I’m 24, and all my life I have identified as a cis woman. I was born female, and up until recently that is what I thought I was. Dysphoria is no stranger to me as I suffer with body dysmorphia and have ever since puberty. It’s no secret I do not feel at home in my own skin. I’m too wide, too short, too round in every way. For a very long time I did not feel as if I had the right to present myself in a feminine manner. I was not fit to allow myself to be consumed by society’s ever-hungry gaze, preferring to hide away in ill-fitting hoodies and tracksuit bottoms to disguise the fact that I had a shape.
Despite my need to hide, I still felt as if I had to act female. I kept my hair long even though I hated the way it made me look. I did my makeup most days, almost as if I was preparing for an Instagram photoshoot. I pushed my growing self-hatred to the back of my mind and forced myself to carry on with this performance.
My 25th birthday is coming up, and this is the first year I will be celebrating as a demigirl. The definition of ‘demigender’ is someone who partially or mostly identifies with one gender at the same time as another. This is regardless of their assigned sex at birth and can also include non-binary or agender identities. Being Demigender is therefore an umbrella term (meaning a single term that can cover many different forms that all share a similarity), it is not unusual to have many individuals who identify as such use different sets of pronouns.

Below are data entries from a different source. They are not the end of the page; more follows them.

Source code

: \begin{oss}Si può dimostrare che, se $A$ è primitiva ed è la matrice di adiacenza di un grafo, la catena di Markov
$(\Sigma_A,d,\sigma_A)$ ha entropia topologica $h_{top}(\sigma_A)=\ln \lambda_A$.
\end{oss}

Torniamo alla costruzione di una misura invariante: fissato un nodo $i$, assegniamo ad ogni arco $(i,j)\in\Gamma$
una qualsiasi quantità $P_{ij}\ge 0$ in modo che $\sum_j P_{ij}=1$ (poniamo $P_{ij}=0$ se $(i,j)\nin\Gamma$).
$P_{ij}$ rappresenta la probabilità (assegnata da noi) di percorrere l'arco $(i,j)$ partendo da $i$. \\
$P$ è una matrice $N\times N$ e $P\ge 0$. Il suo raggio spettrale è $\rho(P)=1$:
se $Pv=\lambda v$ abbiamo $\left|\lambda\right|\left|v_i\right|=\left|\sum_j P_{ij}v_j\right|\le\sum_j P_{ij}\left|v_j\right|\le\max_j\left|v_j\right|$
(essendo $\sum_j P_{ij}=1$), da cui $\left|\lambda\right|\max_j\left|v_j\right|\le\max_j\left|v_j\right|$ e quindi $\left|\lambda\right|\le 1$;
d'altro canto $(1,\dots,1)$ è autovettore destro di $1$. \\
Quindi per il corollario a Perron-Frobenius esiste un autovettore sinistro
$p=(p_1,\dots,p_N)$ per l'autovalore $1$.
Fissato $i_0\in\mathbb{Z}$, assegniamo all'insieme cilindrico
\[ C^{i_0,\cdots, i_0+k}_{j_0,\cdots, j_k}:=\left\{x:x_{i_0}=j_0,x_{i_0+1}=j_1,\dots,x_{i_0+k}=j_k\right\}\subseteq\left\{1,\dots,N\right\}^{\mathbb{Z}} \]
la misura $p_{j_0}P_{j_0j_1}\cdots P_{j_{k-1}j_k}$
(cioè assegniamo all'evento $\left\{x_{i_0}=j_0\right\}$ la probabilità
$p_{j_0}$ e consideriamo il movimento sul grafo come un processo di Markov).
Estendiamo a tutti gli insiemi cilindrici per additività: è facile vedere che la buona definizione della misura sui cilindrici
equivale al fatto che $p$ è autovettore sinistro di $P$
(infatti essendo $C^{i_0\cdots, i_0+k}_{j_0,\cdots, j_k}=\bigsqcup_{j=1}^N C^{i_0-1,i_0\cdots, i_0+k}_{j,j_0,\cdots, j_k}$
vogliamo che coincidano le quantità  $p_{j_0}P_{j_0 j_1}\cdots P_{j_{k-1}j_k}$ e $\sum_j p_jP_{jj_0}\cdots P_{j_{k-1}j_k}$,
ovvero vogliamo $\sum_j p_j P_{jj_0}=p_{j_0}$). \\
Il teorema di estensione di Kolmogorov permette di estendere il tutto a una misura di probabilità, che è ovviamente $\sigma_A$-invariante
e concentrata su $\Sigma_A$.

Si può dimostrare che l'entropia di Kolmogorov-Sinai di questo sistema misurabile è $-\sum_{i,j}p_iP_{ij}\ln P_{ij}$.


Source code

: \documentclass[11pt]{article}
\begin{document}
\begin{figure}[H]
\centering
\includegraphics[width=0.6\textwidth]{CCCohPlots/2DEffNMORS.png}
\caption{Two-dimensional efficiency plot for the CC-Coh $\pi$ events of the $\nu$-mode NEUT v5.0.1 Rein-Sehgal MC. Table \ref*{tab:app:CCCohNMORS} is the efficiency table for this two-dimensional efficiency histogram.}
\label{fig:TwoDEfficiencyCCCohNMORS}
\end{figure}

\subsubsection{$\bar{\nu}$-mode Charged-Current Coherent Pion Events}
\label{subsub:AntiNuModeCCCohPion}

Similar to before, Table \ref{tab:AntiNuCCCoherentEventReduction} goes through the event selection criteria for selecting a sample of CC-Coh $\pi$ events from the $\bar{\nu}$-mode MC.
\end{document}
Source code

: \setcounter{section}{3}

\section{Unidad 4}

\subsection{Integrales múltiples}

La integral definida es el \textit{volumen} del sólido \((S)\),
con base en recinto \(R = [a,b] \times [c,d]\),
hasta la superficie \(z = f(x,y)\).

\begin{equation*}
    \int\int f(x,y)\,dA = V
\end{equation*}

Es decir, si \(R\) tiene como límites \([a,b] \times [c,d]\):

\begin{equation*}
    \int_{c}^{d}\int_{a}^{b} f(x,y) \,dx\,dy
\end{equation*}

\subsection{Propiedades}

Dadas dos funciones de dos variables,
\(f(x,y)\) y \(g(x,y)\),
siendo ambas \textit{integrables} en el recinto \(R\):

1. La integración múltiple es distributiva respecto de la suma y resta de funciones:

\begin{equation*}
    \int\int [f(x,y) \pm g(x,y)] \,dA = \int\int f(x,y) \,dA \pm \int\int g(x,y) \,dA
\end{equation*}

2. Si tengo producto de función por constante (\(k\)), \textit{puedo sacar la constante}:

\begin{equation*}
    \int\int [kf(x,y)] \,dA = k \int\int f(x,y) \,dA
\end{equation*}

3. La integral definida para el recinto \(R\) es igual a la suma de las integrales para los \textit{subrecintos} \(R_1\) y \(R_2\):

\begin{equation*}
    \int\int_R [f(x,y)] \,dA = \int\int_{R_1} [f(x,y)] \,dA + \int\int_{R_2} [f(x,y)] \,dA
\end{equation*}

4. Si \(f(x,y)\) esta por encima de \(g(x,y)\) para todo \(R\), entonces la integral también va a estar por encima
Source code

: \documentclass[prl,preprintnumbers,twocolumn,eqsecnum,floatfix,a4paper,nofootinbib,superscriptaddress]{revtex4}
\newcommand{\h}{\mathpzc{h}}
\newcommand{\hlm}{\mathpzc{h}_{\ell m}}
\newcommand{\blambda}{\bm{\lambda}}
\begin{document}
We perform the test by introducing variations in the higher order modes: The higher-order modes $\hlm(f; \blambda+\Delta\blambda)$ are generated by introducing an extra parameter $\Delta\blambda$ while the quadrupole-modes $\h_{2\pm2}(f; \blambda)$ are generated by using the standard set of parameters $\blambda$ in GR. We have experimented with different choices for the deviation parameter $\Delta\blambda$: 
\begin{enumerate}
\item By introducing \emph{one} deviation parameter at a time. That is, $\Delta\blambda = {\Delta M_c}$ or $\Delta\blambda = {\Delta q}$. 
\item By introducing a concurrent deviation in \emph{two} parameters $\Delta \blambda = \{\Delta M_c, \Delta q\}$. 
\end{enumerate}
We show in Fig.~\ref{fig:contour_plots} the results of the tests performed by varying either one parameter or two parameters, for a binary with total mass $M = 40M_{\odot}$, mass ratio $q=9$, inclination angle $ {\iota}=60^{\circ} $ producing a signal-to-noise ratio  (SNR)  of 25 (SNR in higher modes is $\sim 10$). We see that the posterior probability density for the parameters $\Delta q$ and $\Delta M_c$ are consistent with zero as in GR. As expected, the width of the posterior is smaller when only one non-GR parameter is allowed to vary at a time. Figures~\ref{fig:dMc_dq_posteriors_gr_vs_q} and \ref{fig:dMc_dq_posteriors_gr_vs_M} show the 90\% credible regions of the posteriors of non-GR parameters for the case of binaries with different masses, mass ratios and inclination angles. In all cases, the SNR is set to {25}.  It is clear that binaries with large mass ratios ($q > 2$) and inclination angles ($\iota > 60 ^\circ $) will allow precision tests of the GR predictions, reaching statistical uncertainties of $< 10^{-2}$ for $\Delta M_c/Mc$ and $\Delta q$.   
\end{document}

Personally, I use she/they pronouns and occasionally refer to myself as genderqueer (an umbrella term for those who do not identify just as male or female). I chose these pronouns as I feel some connection to a female identity at the same time as a non-binary one. Some days I wake up and feel devoid of gender altogether.
Although this is my personal experience, another demigirl may have an entirely dissimilar identity. Perhaps they feel a closer connection with a female identity, or have a transgender identity that encompasses a demigender one.
An important note to make here is that being demigender doesn’t neccesarily equal being transgender or non-binary. That is entirely up to the individual’s personal identity. For example, I do consider myself to have a non-binary identity but not a transgender one, whereas someone else might consider themselves the opposite.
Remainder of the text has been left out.